Hugs to everyone else who is needing them today. :grouphug:


I spent the morning cleaning. It wasn't fun. :sad2:
 
Scrappy, I got your PM. Thanks :hug:
Well, I think one friendship may be repaired. :hug:
Not sure on the 2nd one, but I sure hope it will be. :sad1:
3rd one, (not from here) I haven't talked since early yesterday morning, so don't know.
Alana is now failing 2 classes,
No news on my Mom.
I didn't sleep well lst night even after taking an Ambien, Andrew said I moaned, talked, whimpered, tossed and turned all night.

Sorry you didn't sleep well, Caro.

Glad to hear about the first two friends, good luck with the third. :hug:
 
Why do your friendships here need to be repaired?
lets just say there were some jealousy issues that I brought on myself, wish weren't there, but are and I just need to deal with them myself.

Well, found some flights on SW to go down for a quick visit with the girls to see my Mom. Fly down the afternoon of the 29th and come back the 31st early afternoon. (then I fly out that night again) DH says he doesn't see how we can do it before the holidays, that she is going to be all right, we just have to have faith. Maybe he can just believe that, but I can't. I just told him to go back and play his games. (Webkinz)
 
Caro, go visit your mom. God forbid anything should happen, you'll never forgive yourself.
 
Tig! I love you! :hug: Come in November! If we need more roommates we can squeeze in with someone else. You just GOTTA come, I am buying you a birthday dinner, remember???????


I have a HUGE migraine, started last night, but I was so sleepy, I'd wake up and feel it pounding and just go back to sleep. So I took my relpax and two vicodins this morning, and I forgot how those vicodins make me feel. I'm all weak in the arms now. Buzzy buzzy Paigey. I warned dh I'm out of it.

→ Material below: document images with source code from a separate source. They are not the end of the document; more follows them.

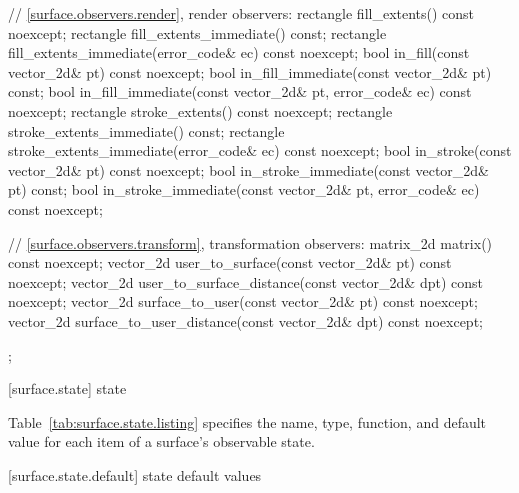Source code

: \begin{codeblock}
{{{{{    // \ref{surface.observers.render}, render observers:
    rectangle fill_extents() const noexcept;
    rectangle fill_extents_immediate() const;
    rectangle fill_extents_immediate(error_code& ec) const noexcept;
    bool in_fill(const vector_2d& pt) const noexcept;
    bool in_fill_immediate(const vector_2d& pt) const;
    bool in_fill_immediate(const vector_2d& pt, error_code& ec) const noexcept;
    rectangle stroke_extents() const noexcept;
    rectangle stroke_extents_immediate() const;
    rectangle stroke_extents_immediate(error_code& ec) const noexcept;
    bool in_stroke(const vector_2d& pt) const noexcept;
    bool in_stroke_immediate(const vector_2d& pt) const;
    bool in_stroke_immediate(const vector_2d& pt, error_code& ec) const 
      noexcept;
    
    // \ref{surface.observers.transform}, transformation observers:
    matrix_2d matrix() const noexcept;
    vector_2d user_to_surface(const vector_2d& pt) const noexcept;
    vector_2d user_to_surface_distance(const vector_2d& dpt) const noexcept;
    vector_2d surface_to_user(const vector_2d& pt) const noexcept;
    vector_2d surface_to_user_distance(const vector_2d& dpt) const noexcept;
  };
} } } }
\end{codeblock}

 [surface.state] { state}

\pnum
Table~\ref{tab:surface.state.listing} specifies the name, type, function, and default value for each item of a surface's observable state.

 [surface.state.default] { state default values}

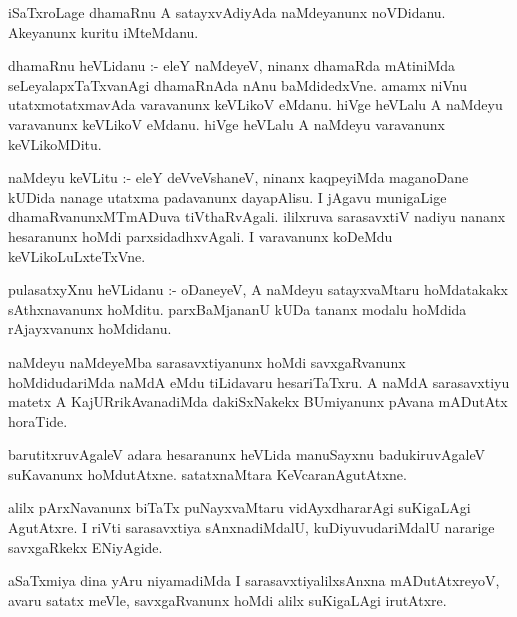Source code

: \documentclass{article}
\begin{document}
\begin{mn}
iSaTxroLage  dhamaRnu  A  satayxvAdiyAda  naMdeyanunx  noVDidanu.  Akeyanunx  kuritu  iMteMdanu.
\end{mn}

\begin{mn}
dhamaRnu  heVLidanu :- eleY  naMdeyeV,  ninanx  dhamaRda  mAtiniMda  seLeyalapxTaTxvanAgi  
dhamaRnAda  nAnu  baMdidedxVne.  amamx  niVnu  utatxmotatxmavAda  varavanunx   
keVLikoV  eMdanu.  hiVge  heVLalu  A  naMdeyu  varavanunx  keVLikoV  eMdanu. 
hiVge  heVLalu  A  naMdeyu  varavanunx  keVLikoMDitu.
\end{mn}

\begin{mn}
naMdeyu  keVLitu :- eleY  deVveVshaneV,  ninanx  kaqpeyiMda  maganoDane  kUDida  
nanage  utatxma padavanunx  dayapAlisu.  I  jAgavu  munigaLige  dhamaRvanunxMTmADuva  
tiVthaRvAgali.  ililxruva  sarasavxtiV  nadiyu  nananx  hesaranunx  hoMdi  
parxsidadhxvAgali.  I varavanunx  koDeMdu  keVLikoLuLxteTxVne.
\end{mn}

\begin{mn}
pulasatxyXnu heVLidanu :- oDaneyeV,  A  naMdeyu  satayxvaMtaru  hoMdatakakx  sAthxnavanunx  
hoMditu.  parxBaMjananU  kUDa  tananx  modalu  hoMdida  rAjayxvanunx  hoMdidanu.
\end{mn}

\begin{mn}
naMdeyu  naMdeyeMba  sarasavxtiyanunx  hoMdi  savxgaRvanunx  hoMdidudariMda  naMdA  
eMdu  tiLidavaru  hesariTaTxru.  A  naMdA  sarasavxtiyu  matetx  A  KajURrikAvanadiMda  
dakiSxNakekx  BUmiyanunx  pAvana  mADutAtx  horaTide.
\end{mn}

\begin{mn}
barutitxruvAgaleV  adara  hesaranunx  heVLida  manuSayxnu  badukiruvAgaleV  suKavanunx  
hoMdutAtxne.  satatxnaMtara  KeVcaranAgutAtxne. 
\end{mn}

\begin{mn}
alilx  pArxNavanunx  biTaTx  puNayxvaMtaru  vidAyxdhararAgi  suKigaLAgi  AgutAtxre.  
I riVti  sarasavxtiya  sAnxnadiMdalU,  kuDiyuvudariMdalU  nararige  savxgaRkekx  ENiyAgide.
\end{mn}

\begin{mn}
aSaTxmiya  dina  yAru  niyamadiMda  I  sarasavxtiyalilxsAnxna mADutAtxreyoV,  
avaru satatx meVle,  savxgaRvanunx  hoMdi alilx  suKigaLAgi  irutAtxre.
\end{mn}
\end{document}
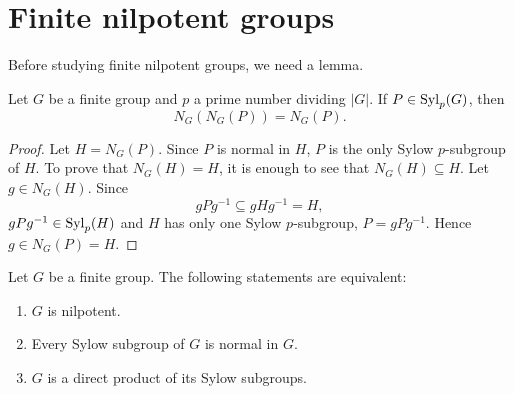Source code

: 

\section{Finite nilpotent groups}

Before studying finite nilpotent groups, we need a lemma. 

\begin{lemma}
\label{lem:normalizador}
Let $G$ be a finite group and $p$ a prime number dividing $|G|$. 
If 
$P\in\Syl_p(G)$, then 
\[
N_G(N_G(P))=N_G(P). 
\]
\end{lemma}

\begin{proof}
Let $H=N_G(P)$. Since $P$ is normal in $H$, $P$ is the only Sylow $p$-subgroup of $H$. 
To prove that $N_G(H)=H$, it is enough to see that $N_G(H)\subseteq
H$. Let $g\in N_G(H)$. Since  
\[
gPg^{-1}\subseteq gHg^{-1}=H,
\]
$gPg^{-1}\in\Syl_p(H)$ and $H$ has only one Sylow $p$-subgroup, 
$P=gPg^{-1}$.  Hence $g\in N_G(P)=H$. 
\end{proof}

\begin{theorem}
\label{thm:nilpotent:eq}
Let $G$ be a finite group. The following statements are equivalent:
\begin{enumerate}
	\item $G$ is nilpotent. 
	\item Every Sylow subgroup of $G$ is normal in $G$. 
	\item $G$ is a direct product of its Sylow subgroups. 
\end{enumerate}
\end{theorem}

We're out of everything in the kitchen, but darned if I can go shopping.

We got a 600 dollar phone bill and dh is seething mad. Thing 2 did 300 of it, and I did 150, but I guess that means dh did the other 150 so he isn't saying much to me, EXCEPT, I didn't let him go after Thing 2, so now he is mad at me. Oops I mean Thing 1, Thing 2 is too little for a phone. So that was yesterday, and also the kid throwing up in class, and we had the abuse lesson, and the kids that can't see it and those reports have to be done, and then a mother was mad about a report card and I had to conference with her, and then there has been a problem here with someone and I have not been happy about that at all, and it has affected Tig and I and we shouldn't have let it get in between us like that, and what else? and Shug's news, and then Debbie, and oh my gosh, yesterday was a pile of doodoo. I hated yesterday. Yesterday sucked big extra time. Today must be better. Right? Please tell me it will be because I can not handle another yesterday!!!!!!
 
lets just say there were some jealousy issues that I brought on myself, wish weren't there, but are and I just need to deal with them myself.

Well, found some flights on SW to go down for a quick visit with the girls to see my Mom. Fly down the afternoon of the 29th and come back the 31st early afternoon. (then I fly out that night again) DH says he doesn't see how we can do it before the holidays, that she is going to be all right, we just have to have faith. Maybe he can just believe that, but I can't. I just told him to go back and play his games. (Webkinz)

Well, I hope you work out your jealousy issues.

Did someone here suffer a harm as a result of your jealousy?